Tag: Video Review: A Little Star

New Video: Denver’s Kissing Party Focuses on Small Town Daily Life

Currently comprised of founding member Gregg Dolan (vocals, guitar), Deidre Sage (vocals), Joe Hansen (guitar), Lee Evans (bass) and Shane Reid (drums), the Denver-based indie rock act Kissing Party can trace its origins to when Dolan prematurely booked the band’s first show — without actually having a band to play it. With only thirty days to pull together the slop-pop band he had been dreaming about ever since he had turned eight and saw Purple Rain for the first time. Initially, the band wound up being comprised of a then-rag tap group of strangers that Dolan says he met “by fate:” Dolan recruited Sage to join the band on the basis that “her name sounded cool,” their first guitarist was a guy who worked at a local bank because he actually owned a guitar and Reid reluctantly joined, despite having never having heard any of Dolan’s songs.
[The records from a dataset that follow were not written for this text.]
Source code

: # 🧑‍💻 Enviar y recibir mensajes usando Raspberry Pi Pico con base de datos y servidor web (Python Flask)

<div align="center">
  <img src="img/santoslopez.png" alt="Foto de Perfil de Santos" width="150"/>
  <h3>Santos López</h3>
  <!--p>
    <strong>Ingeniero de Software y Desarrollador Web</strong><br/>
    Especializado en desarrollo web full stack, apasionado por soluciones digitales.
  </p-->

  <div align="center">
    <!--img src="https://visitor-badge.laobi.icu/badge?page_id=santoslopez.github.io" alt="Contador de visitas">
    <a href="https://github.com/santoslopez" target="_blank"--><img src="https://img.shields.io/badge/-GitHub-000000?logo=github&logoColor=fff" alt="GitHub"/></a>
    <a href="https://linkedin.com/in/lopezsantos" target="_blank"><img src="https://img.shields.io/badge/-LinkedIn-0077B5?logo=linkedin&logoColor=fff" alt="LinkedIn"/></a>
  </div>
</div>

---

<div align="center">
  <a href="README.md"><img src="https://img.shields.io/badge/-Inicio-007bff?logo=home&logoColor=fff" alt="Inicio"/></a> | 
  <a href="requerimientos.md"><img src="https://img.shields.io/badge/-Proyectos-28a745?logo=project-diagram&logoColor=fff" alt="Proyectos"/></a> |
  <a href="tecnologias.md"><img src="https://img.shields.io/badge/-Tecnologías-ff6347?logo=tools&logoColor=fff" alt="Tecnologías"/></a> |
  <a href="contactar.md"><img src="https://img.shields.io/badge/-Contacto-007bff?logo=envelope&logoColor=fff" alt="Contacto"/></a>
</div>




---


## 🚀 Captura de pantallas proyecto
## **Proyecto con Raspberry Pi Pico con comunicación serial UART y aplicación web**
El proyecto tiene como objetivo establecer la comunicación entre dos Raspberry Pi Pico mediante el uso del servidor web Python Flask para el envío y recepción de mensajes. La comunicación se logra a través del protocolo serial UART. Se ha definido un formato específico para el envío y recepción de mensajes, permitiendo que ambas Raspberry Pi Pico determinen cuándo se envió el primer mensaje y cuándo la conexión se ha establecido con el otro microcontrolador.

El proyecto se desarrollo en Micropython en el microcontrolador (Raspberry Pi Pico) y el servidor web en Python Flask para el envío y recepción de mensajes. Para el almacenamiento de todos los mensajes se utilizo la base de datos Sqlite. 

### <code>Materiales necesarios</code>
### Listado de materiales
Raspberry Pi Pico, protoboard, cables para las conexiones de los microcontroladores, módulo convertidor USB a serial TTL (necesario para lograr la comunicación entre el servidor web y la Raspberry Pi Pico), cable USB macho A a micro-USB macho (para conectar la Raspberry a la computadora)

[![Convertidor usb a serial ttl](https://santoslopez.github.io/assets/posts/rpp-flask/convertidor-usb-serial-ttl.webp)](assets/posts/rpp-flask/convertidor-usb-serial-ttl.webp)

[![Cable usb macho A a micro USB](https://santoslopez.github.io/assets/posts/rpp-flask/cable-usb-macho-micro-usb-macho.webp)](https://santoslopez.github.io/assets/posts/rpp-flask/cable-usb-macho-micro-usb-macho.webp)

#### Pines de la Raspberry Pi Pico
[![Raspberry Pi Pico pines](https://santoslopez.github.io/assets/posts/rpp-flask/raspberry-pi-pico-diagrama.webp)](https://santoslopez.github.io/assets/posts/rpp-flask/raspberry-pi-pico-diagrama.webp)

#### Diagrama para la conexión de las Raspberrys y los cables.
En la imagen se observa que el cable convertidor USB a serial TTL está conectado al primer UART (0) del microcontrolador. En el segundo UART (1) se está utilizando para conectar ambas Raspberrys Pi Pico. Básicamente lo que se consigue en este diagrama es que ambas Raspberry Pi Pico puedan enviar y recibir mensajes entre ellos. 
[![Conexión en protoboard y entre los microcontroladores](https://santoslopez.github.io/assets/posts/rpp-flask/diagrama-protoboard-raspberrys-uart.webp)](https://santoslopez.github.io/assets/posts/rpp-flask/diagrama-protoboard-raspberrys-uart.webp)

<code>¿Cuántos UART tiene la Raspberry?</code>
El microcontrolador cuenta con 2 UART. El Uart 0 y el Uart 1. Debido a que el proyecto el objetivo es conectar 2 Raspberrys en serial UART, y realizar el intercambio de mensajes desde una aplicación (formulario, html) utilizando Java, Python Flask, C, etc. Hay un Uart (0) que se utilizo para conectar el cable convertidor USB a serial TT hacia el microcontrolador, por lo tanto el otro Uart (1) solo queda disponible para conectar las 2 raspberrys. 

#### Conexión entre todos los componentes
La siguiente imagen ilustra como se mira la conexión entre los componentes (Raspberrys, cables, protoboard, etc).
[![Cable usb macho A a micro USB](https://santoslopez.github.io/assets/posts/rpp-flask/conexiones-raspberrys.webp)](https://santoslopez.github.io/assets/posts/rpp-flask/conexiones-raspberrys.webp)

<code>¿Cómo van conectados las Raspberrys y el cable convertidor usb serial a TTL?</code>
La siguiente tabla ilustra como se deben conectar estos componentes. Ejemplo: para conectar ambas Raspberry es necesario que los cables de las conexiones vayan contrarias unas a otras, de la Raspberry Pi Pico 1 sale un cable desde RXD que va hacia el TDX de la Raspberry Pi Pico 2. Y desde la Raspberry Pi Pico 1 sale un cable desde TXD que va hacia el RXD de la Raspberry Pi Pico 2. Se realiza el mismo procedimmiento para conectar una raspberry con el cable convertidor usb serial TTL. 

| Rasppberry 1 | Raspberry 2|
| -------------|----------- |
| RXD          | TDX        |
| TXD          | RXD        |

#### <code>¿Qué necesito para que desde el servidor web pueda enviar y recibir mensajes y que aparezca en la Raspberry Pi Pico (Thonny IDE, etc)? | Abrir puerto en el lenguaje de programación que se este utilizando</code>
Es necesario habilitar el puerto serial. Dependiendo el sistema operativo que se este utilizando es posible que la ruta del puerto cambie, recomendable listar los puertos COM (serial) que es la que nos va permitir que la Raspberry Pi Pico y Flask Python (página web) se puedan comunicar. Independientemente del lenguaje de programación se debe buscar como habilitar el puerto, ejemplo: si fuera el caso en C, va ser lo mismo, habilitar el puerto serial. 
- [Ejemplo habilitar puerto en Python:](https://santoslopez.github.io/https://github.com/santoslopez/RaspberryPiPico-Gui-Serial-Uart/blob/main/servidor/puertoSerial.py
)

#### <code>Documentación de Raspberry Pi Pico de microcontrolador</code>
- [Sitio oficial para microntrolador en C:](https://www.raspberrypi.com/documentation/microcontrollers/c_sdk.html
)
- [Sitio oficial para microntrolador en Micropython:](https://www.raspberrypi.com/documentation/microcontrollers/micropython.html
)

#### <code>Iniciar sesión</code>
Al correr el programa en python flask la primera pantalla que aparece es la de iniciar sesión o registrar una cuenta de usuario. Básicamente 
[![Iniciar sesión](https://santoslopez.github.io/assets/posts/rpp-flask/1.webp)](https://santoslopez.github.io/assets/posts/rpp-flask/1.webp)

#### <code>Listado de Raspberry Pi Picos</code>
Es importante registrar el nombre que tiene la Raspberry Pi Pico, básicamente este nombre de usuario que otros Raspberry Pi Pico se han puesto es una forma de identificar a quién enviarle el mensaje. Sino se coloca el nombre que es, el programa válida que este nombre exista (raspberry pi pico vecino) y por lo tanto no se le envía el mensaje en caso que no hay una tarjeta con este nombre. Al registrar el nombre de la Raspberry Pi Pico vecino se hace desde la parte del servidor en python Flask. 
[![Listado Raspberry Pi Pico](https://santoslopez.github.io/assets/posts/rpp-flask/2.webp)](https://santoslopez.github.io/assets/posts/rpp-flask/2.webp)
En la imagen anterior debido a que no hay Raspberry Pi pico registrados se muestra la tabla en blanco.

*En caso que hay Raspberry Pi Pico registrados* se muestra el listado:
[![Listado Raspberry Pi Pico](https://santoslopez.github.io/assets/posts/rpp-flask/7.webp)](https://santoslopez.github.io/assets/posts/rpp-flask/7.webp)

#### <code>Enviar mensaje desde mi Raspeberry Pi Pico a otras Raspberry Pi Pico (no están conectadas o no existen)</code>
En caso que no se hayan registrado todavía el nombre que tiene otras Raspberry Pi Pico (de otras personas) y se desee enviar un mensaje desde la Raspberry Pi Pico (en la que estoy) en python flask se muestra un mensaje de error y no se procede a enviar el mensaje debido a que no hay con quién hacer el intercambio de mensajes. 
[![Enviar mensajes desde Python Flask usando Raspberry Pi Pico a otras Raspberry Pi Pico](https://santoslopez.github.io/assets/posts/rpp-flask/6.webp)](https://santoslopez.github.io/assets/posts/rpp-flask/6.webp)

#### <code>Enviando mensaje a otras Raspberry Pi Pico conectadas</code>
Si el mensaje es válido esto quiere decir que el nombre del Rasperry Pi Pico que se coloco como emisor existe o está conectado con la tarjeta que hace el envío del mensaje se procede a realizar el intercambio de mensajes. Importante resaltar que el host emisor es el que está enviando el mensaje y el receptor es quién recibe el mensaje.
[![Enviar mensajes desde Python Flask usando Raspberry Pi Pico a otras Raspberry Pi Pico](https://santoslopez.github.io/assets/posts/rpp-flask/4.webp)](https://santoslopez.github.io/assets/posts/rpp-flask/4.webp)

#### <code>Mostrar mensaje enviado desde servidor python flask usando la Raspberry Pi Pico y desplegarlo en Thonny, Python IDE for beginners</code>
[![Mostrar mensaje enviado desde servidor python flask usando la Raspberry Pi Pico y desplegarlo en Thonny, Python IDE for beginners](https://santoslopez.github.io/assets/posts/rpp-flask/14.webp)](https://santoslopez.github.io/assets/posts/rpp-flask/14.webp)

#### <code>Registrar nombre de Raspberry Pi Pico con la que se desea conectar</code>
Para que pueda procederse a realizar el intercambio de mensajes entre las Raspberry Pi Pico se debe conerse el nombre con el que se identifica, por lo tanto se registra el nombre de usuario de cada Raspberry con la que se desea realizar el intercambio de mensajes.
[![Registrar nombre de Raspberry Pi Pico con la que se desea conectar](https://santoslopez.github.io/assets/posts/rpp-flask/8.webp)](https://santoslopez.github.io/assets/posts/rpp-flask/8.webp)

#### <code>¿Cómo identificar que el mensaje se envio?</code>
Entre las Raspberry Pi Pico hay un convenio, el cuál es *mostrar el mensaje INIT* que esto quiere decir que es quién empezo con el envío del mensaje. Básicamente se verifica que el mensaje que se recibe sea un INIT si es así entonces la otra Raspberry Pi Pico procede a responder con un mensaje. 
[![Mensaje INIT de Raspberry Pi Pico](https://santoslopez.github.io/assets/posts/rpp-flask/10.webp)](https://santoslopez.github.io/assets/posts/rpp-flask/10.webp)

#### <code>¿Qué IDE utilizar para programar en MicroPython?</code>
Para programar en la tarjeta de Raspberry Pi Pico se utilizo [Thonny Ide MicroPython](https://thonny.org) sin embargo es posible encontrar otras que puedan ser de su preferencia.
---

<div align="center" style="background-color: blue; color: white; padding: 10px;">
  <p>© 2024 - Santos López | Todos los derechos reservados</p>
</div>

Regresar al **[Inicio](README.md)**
Hansen replaced the band’s first guitarist, and Evans joined the band to complete the band’s lineup. Within their first year of being a band within Denver’s DIY scene, the band quickly became a local staple as a result of their described “slop pop” sound; in fact, their full-length debut Rediscover Lovers landed at #3 on The Denver Post‘s Best Albums of 2007. Building upon a growing profile, their sophomore album, The Hate Album received attention from Three Imaginary Girls, Filter Magazine, Skope Magazine and a number of other national outlets. The Denver-based quintet signed to local label Hot Congress, who released their third full-length album Wasters Wall, Looking Back it was Romantic, which also received a limited cassette tape release from Austin, TX-based Fleeting Youth Records.

Hot Congress also released their Christmas album, 2017’s Winter in the Pub and their most recent effort, a split EP with labelmates Bleak Plaza. The band’s fourth album Mom & Dad, which is slated for a May 17, 2019 release will be the inaugural release from the band’s own label BBYV, a Kickstarter effort that pooled over $5,000 from some of their most dedicated and devoted fans. And interestingly, the album as the band’s Dolan says in press notes isa 31 minute opus, featuring “everything [he’s] wanted to say in a record.” Thematically, the material reportedly portrays moments of small town life — the attempt to find yourself and your place, the attempt to find like-minded souls and desperately trying to make it through yet another dull, repetitive day, as well as debt, regret and heartbreak.

Mom & Dad‘s latest single, the 120 Minuteslike “A Little Star” is centered around jangling and distorted guitars, a soaring hook featuring boy-girl harmonies and while the song is generally hopeful, there’s a subtly bittersweet air to the proceedings. And while generally capturing the at times ambivalent and vacillating feelings of young lover — hell, of most love, really — the band does so with a much-needed earnestness.

The recently released video follows a young couple killing time and goofing off at a small town hotel complex — and while initially wholesome and sweet, the video takes a dark turn with the couple attempting to rob their local pizza guy. Much like the song, the video captures the day-to-day life of being young and in a small town without much to do.